When I’d first considered the idea of Laura Marling playing a venue as large as the O2 Guildhall, I was fairly skeptical. I’d felt her performance would suffer as a result of a poor choice of venue, after I was left feeling disappointed when I’d seen her in London around three years ago.
How very wrong I was.
Perhaps it was the decision to have both a seated and standing area, or perhaps it was the addition of a larger band, but I can honestly say that I was duly impressed by Laura’s performance. Her support act, a country/folk singer-songwriter named Gill Landry, set exactly the right tone for the evening: his whisky coated vocals and lyrics about tragic romance were the ideal precursor to Laura’s set.
But it was Laura and her small band of fellow miscreants who really stole the show. From the moment she stepped onstage, Laura exhibited an air of a performer who’d truly reached her peak. Starting off with some softer songs from her latest album, Short Movie, she then began to play through what was essentially the first third from her last album Once, I was an Eagle. For some, this may have been a confusing choice, but as an avid admirer of Once…, it was an absolute joy.
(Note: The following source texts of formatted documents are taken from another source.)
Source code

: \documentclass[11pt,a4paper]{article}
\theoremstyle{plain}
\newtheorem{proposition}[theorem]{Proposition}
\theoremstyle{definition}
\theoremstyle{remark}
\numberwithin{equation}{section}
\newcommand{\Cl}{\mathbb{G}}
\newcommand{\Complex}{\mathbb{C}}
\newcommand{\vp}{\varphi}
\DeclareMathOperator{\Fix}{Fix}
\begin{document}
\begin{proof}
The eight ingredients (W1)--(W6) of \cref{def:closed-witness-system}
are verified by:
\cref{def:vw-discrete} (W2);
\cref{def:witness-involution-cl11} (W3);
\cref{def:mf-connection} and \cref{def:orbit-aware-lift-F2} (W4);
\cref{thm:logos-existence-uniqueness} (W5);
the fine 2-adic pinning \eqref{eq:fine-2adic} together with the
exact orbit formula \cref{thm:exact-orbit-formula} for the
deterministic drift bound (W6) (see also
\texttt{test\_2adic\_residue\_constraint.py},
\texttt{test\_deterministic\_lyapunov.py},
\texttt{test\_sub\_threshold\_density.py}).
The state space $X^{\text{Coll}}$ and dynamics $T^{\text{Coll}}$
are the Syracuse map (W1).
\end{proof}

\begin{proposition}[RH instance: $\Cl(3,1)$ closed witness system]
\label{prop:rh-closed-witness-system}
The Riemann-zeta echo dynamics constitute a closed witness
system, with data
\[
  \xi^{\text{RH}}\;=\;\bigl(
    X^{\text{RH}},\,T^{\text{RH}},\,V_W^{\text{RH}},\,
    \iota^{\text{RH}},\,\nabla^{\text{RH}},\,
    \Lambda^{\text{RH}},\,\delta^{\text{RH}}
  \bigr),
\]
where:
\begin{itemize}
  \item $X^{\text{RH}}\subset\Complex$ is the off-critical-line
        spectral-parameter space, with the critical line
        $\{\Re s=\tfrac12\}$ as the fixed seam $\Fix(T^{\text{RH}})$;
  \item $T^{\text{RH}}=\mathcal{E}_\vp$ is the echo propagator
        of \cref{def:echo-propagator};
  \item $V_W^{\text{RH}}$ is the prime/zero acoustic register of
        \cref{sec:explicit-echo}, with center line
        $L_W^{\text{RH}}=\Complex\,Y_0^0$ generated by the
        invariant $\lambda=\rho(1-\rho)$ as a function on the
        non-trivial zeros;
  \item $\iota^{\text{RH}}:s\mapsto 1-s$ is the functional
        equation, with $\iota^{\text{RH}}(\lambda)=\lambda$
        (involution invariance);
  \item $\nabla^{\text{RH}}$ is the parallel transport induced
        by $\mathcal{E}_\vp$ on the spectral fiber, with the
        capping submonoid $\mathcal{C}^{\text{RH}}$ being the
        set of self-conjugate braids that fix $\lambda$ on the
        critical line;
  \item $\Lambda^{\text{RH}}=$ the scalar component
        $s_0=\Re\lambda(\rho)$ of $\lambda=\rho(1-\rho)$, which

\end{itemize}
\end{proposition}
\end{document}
Throughout the set, Laura played with almost complete confidence. Even the minor blips were excusable, as they were accompanied by a dose of her endearingly natural stage presence. There were no gimmicks or posturing, Laura relied almost entirely upon some excellently chosen and adapted music to earn the admiration of her audience. Some songs, such as ‘Keep Your Love Around Me’, ‘Master Hunter’ and ‘The Muse’ were given a heavier, almost funky, twist to them, which helped fill the large venue with sound. Whilst gentler songs, like ‘Love Be Brave’ and ‘Goodbye England (Covered in Snow)’, were kept as they were, generating some extremely tender and emotional moments.
The set was kept varied and unpredictable, containing a track from every album except her first. And though there was little stage banter, it felt appropriate to Laura’s continuously elusive persona.
If the audience wanted to know anything about her, they need only listen to her songs.